Friday, March 18, 2011

FFB: Mazes and Monsters & The Dungeon Master: The Disappearance of James Dallas Egbert III

Mazes and Monsters (1981) by Rona Jaffe
The Dungeon Master: The Disappearance of James Dallas Egbert III (1984) by William Dear

The Dark Tunnel, the steam tunnels below the university play a role in the book. The tunnels that he was writing about are the ones that run under the University of Michigan. I have been in those tunnels, as a new hire at U of M DPS back in the late 90s I had an afternoon orientation to the steam tunnels. I can tell you first hand that they are dirty, dark and really not fun to crawl though. Steam Tunnels run under the grounds of a lot of Universities in this country and I am sure that most of them have a legend about a kid playing Dungeon’s and Dragons in them, going crazy and dying. It’s the stuff of urban legends, and there is a real history to the legend.

Most of us know of the legend because of the 1981 book Mazes and Monsters by Rona Jaffe, and the Made for TV Film staring a young Tom Hanks, which arrived a year later.

The book was based largely on the new paper reports of a missing student at Michigan State University in 1979. Raffe reportedly wrote the book very quickly to prevent someone else from grabbing the story and making it to print before her.

The plot is revolves around a group college students who play a role playing game, Mazes and Monsters, one of the group has never recovered from the disappearance of his brother. He has an episode while playing in a local cave with his group and believes that he is now his character and sets off on a quest to find his missing brother. The characters are pretty cardboard, little more than names with the right off center quirks to attract them to their group and the game.

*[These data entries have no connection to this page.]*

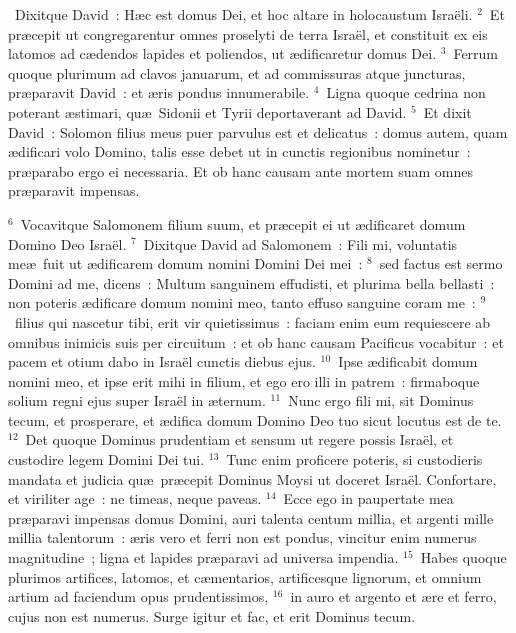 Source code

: ~Dixitque David~: H\ae c est domus Dei, et hoc altare in holocaustum Isra\"eli.
${}^{2}$~Et pr\ae cepit ut congregarentur omnes proselyti de terra Isra\"el, et constituit ex eis latomos ad c\ae dendos lapides et poliendos, ut \ae dificaretur domus Dei.
${}^{3}$~Ferrum quoque plurimum ad clavos januarum, et ad commissuras atque juncturas, pr\ae paravit David~: et \ae ris pondus innumerabile.
${}^{4}$~Ligna quoque cedrina non poterant \ae stimari, qu\ae\ Sidonii et Tyrii deportaverant ad David.
${}^{5}$~Et dixit David~: Solomon filius meus puer parvulus est et delicatus~: domus autem, quam \ae dificari volo Domino, talis esse debet ut in cunctis regionibus nominetur~: pr\ae parabo ergo ei necessaria. Et ob hanc causam ante mortem suam omnes pr\ae paravit impensas.


${}^{6}$~Vocavitque Salomonem filium suum, et pr\ae cepit ei ut \ae dificaret domum Domino Deo Isra\"el.
${}^{7}$~Dixitque David ad Salomonem~: Fili mi, voluntatis me\ae\ fuit ut \ae dificarem domum nomini Domini Dei mei~:
${}^{8}$~sed factus est sermo Domini ad me, dicens~: Multum sanguinem effudisti, et plurima bella bellasti~: non poteris \ae dificare domum nomini meo, tanto effuso sanguine coram me~:
${}^{9}$~filius qui nascetur tibi, erit vir quietissimus~: faciam enim eum requiescere ab omnibus inimicis suis per circuitum~: et ob hanc causam Pacificus vocabitur~: et pacem et otium dabo in Isra\"el cunctis diebus ejus.
${}^{10}$~Ipse \ae dificabit domum nomini meo, et ipse erit mihi in filium, et ego ero illi in patrem~: firmaboque solium regni ejus super Isra\"el in \ae ternum.
${}^{11}$~Nunc ergo fili mi, sit Dominus tecum, et prosperare, et \ae difica domum Domino Deo tuo sicut locutus est de te.
${}^{12}$~Det quoque Dominus prudentiam et sensum ut regere possis Isra\"el, et custodire legem Domini Dei tui.
${}^{13}$~Tunc enim proficere poteris, si custodieris mandata et judicia qu\ae\ pr\ae cepit Dominus Moysi ut doceret Isra\"el. Confortare, et viriliter age~: ne timeas, neque paveas.
${}^{14}$~Ecce ego in paupertate mea pr\ae paravi impensas domus Domini, auri talenta centum millia, et argenti mille millia talentorum~: \ae ris vero et ferri non est pondus, vincitur enim numerus magnitudine~; ligna et lapides pr\ae paravi ad universa impendia.
${}^{15}$~Habes quoque plurimos artifices, latomos, et c\ae mentarios, artificesque lignorum, et omnium artium ad faciendum opus prudentissimos,
${}^{16}$~in auro et argento et \ae re et ferro, cujus non est numerus. Surge igitur et fac, et erit Dominus tecum.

I first encountered Mazes and Monsters as the TV Movie, which I enjoyed and recall to this day (in part because of having seen it on VHS in the late 80s). The story is perfect for the TV film format, where the actors could fill out the emotional dimension missing from the book. I later did read the book, and found it to be little more than an exercise in plot more than anything else.

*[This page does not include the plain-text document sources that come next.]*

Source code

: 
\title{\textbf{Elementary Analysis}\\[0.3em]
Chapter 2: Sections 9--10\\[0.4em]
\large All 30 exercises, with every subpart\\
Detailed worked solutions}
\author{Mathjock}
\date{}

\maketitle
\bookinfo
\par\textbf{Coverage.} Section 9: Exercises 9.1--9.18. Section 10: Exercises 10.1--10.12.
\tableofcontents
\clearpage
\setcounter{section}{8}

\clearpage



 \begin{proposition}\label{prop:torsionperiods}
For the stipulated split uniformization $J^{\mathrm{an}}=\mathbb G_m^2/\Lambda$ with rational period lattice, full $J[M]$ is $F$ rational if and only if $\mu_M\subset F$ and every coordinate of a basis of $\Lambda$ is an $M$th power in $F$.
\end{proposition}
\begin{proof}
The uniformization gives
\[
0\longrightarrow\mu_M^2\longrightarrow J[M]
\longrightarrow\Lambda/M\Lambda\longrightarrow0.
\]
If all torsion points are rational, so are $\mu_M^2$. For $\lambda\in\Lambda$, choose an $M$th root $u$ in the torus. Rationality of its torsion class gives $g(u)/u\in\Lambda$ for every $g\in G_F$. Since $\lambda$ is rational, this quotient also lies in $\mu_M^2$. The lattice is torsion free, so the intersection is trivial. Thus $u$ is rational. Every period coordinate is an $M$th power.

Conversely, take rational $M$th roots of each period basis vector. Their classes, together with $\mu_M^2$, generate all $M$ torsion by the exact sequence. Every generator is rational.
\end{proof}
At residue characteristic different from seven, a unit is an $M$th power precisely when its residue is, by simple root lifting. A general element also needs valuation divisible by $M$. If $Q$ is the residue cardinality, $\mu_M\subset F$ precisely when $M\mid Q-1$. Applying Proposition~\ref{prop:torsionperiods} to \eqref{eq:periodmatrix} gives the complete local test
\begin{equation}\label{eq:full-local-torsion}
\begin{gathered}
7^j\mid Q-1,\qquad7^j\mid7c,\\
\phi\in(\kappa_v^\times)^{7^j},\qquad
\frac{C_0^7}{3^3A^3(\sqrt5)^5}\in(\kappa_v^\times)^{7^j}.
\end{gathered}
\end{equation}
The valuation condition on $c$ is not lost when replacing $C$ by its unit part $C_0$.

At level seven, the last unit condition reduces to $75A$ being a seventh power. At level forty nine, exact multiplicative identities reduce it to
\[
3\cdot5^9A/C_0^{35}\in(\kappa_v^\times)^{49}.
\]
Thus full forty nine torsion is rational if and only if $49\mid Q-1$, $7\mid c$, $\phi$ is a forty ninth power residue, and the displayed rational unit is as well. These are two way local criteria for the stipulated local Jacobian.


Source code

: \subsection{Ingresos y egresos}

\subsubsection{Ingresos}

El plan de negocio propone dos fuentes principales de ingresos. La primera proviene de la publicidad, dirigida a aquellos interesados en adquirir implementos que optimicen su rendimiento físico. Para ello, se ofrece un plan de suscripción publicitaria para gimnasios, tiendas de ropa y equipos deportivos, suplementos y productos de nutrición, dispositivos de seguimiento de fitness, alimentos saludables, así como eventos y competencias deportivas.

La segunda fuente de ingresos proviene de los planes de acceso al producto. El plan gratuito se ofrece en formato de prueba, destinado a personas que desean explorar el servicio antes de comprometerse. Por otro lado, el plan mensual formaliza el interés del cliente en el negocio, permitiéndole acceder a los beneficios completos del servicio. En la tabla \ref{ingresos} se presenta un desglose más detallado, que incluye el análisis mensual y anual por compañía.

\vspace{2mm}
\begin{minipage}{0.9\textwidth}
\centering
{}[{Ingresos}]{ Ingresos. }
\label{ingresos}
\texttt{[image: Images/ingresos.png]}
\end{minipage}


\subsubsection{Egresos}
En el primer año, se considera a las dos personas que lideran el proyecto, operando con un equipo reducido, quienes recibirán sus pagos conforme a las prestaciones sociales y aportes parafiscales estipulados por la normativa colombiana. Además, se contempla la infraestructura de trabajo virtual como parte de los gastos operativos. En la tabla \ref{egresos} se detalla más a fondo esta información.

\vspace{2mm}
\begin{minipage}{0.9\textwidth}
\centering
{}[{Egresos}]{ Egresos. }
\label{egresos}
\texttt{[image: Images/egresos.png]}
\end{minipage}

The newspaper reports that Rona Jaffe had drawn from were about a missing college student James Dallas Egbert. PI William Dear had speculated that maybe James had gone into the steam tunnels to play D&D and the press ran with it. D&D was one of those boogey men, like Heavy Metal Music, that parents in the late 70s and into the 80s blamed for their kids issue. There were various calls from mainly wing nut types for regulation of the game, and a lot of fear by patents about what playing these games was doing to their kids.

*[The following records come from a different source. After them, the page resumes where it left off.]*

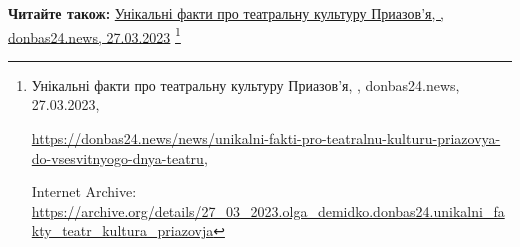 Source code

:  
 
 
 
 

\def\pubIA{https://archive.org/details/27_03_2023.olga_demidko.donbas24.unikalni_fakty_teatr_kultura_priazovja}
\def\pubTitle{Унікальні факти про театральну культуру Приазов'я}
\def\pubDate{27.03.2023}
\def\pubOrigin{https://donbas24.news/news/unikalni-fakti-pro-teatralnu-kulturu-priazovya-do-vsesvitnyogo-dnya-teatru}
\def\pubAuthor{\pubAuthorDemidko}
\def\pubSite{donbas24.news}

\textbf{Читайте також:} \href{\pubIA}{%
\pubTitle, \pubAuthor, \pubSite, \pubDate}%
\footnote{\pubTitle, \pubAuthor, \pubSite, \pubDate, \par\url{\pubOrigin}, \par Internet Archive: \url{\pubIA}}
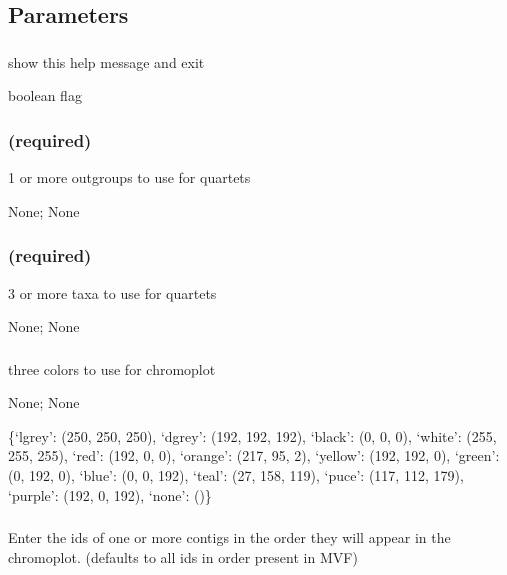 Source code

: \documentclass[letterpaper,11pt,english]{sphinxmanual}
\begin{document}
\subsection{Parameters}
\label{\detokenize{prog_desc:id117}}

\subsubsection{}
\label{\detokenize{prog_desc:id118}}
 show this help message and exit

 boolean flag


\subsubsection{ (required)}
\label{\detokenize{prog_desc:outgroup-required}}
 1 or more outgroups to use for quartets

 None;  None


\subsubsection{ (required)}
\label{\detokenize{prog_desc:samples-required}}
 3 or more taxa to use for quartets

 None;  None


\subsubsection{}
\label{\detokenize{prog_desc:colors}}
 three colors to use for chromoplot

 None;  None

 \{‘lgrey’: (250, 250, 250), ‘dgrey’: (192, 192, 192), ‘black’: (0, 0, 0), ‘white’: (255, 255, 255), ‘red’: (192, 0, 0), ‘orange’: (217, 95, 2), ‘yellow’: (192, 192, 0), ‘green’: (0, 192, 0), ‘blue’: (0, 0, 192), ‘teal’: (27, 158, 119), ‘puce’: (117, 112, 179), ‘purple’: (192, 0, 192), ‘none’: ()\}


\subsubsection{}
\label{\detokenize{prog_desc:id119}}
 Enter the ids of one or more contigs in the order they will appear in the chromoplot. (defaults to all ids in order present in MVF)
\end{document}
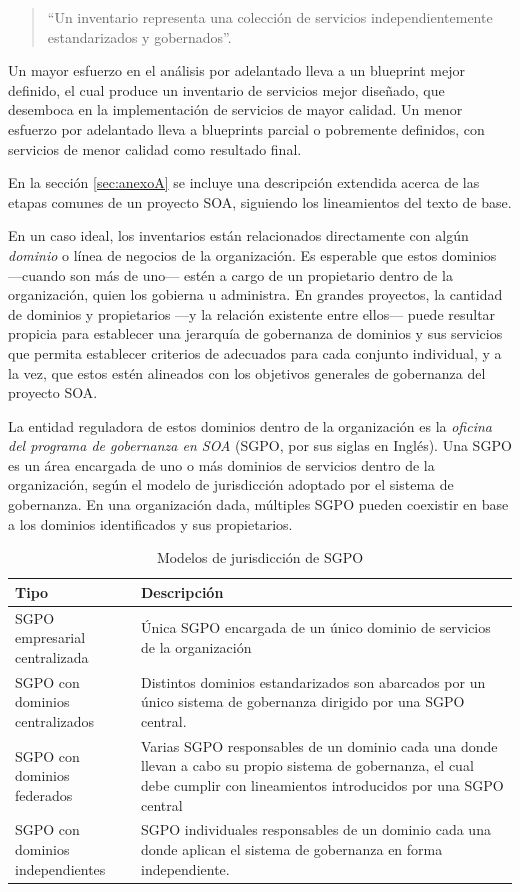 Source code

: \documentclass[11pt]{article}
\begin{document}
		\begin{quote}
			``Un inventario representa una colección de servicios independientemente estandarizados y gobernados''. \cite{Erl:2011:SGG:1983453}
		\end{quote}

		Un mayor esfuerzo en el análisis por adelantado lleva a un blueprint mejor definido, el cual produce un inventario de servicios mejor diseñado, que desemboca en la implementación de servicios de mayor calidad. Un menor esfuerzo por adelantado lleva a blueprints parcial o pobremente definidos, con servicios de menor calidad como resultado final.

		En la sección \ref{sec:anexoA} se incluye una descripción extendida acerca de las etapas comunes de un proyecto SOA, siguiendo los lineamientos del texto de base.

		En un caso ideal, los inventarios están relacionados directamente con algún \emph{dominio} o línea de negocios de la organización. Es esperable que estos dominios —cuando son más de uno— estén a cargo de un propietario dentro de la organización, quien los gobierna u administra. En grandes proyectos, la cantidad de dominios y propietarios —y la relación existente entre ellos— puede resultar propicia para establecer una jerarquía de gobernanza de dominios y sus servicios que permita establecer criterios de adecuados para cada conjunto individual, y a la vez, que estos estén alineados con los objetivos generales de gobernanza del proyecto SOA.

		La entidad reguladora de estos dominios dentro de la organización es la \emph{oficina del programa de gobernanza en SOA} (SGPO, por sus siglas en Inglés). Una SGPO es un área encargada de uno o más dominios de servicios dentro de la organización, según el modelo de jurisdicción adoptado por el sistema de gobernanza. En una organización dada, múltiples SGPO pueden coexistir en base a los dominios identificados y sus propietarios.

		\begin{table}[h]
			\begin{tabular}{p{0.25\linewidth} | p{0.75\linewidth}}
				\textbf{Tipo} & \textbf{Descripción} \\
				\hline
				SGPO empresarial centralizada & Única SGPO encargada de un único dominio de servicios de la organización\\
				\hline
				SGPO con dominios centralizados & Distintos dominios estandarizados son abarcados por un único sistema de gobernanza dirigido por una SGPO central.\\
				\hline
				SGPO con dominios federados & Varias SGPO responsables de un dominio cada una donde llevan a cabo su propio sistema de gobernanza, el cual debe cumplir con lineamientos introducidos por una SGPO central\\
				\hline
				SGPO con dominios independientes & SGPO individuales responsables de un dominio cada una donde aplican el sistema de gobernanza en forma independiente.\\
				\hline
			\end{tabular}
			\caption{Modelos de jurisdicción de SGPO}
			\label{tabla:modelos_sgpo}
		\end{table}
\end{document}
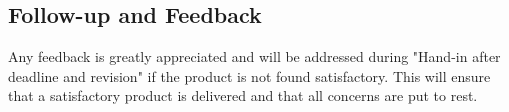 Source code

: \subsection{Follow-up and Feedback}

Any feedback is greatly appreciated and will be addressed during "Hand-in after deadline and revision" if the product is not found satisfactory. This will ensure that a satisfactory product is delivered and that all concerns are put to rest.



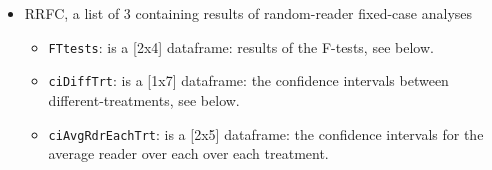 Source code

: \documentclass[
]{book}
\newenvironment{Shaded}{\begin{snugshade}}{\end{snugshade}}
\newcommand{\CommentTok}[1]{\textcolor[rgb]{0.56,0.35,0.01}{\textit{#1}}}
\newcommand{\FunctionTok}[1]{\textcolor[rgb]{0.00,0.00,0.00}{#1}}
\newcommand{\NormalTok}[1]{#1}
\newcommand{\SpecialCharTok}[1]{\textcolor[rgb]{0.00,0.00,0.00}{#1}}
\providecommand{\tightlist}{%
  \setlength{\itemsep}{0pt}\setlength{\parskip}{0pt}}
\begin{document}
\begin{Shaded}
\end{Shaded}

\begin{Shaded}
\end{Shaded}

\begin{itemize}
\tightlist
\item
  RRFC, a list of 3 containing results of random-reader fixed-case analyses

  \begin{itemize}
  \tightlist
  \item
    \texttt{FTtests}: is a {[}2x4{]} dataframe: results of the F-tests, see below.
  \item
    \texttt{ciDiffTrt}: is a {[}1x7{]} dataframe: the confidence intervals between different-treatments, see below.
  \item
    \texttt{ciAvgRdrEachTrt}: is a {[}2x5{]} dataframe: the confidence intervals for the average reader over each over each treatment.
  \end{itemize}
\end{itemize}

\begin{Shaded}
\end{Shaded}
\end{document}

The Dungeon Master: The Disappearance of James Dallas Egbert III (1984) by William Dear recounted the facts of the case and largely dispelled the notion that D&D had anything to do with the Egbert case. Dear recounts the story of Egbert a child prodigy who was sent off to Michigan State by his parents when he was 16 years old and left largely unsupervised by the school. Egbert apparently buckled under the academic pressure, drug problems and other issues; he entered the steam tunnels to commit suicide and vanished. After several weeks he was found and the case was closed. It’s been a decade since I read the book, but of the two it’s the most interesting, not only because of the portrait of the James Dallas Egbert that it paints, but also it is a snap shot of a time and a place this is no longer. It’s also of note because it at least attempted to set the record straight on a story that took on a life of it’s own and passed into urban myth.

I would say that of the two books it’s the better read, and I highly recommend it. I would also recommend the film Mazes and Monsters, and I think I might just have to revisit it myself.

More Friday Forgotten Books can be found at Patti Abbott's blog here.

2 comments:

Unknown said...

You know, it's funny, but when I talk to my mother in law about D&D, this is still the first thing that leaps to her mind. What a persistent myth!

Iren said...

it's a classic myth in modern form, something that adults don't understand lead kids astray. I think at this point when parents with kids who might be interested in checking out D&D may have grown up with D&D or making fun of the geeks at school who played D&D--- so it's not such a big deal.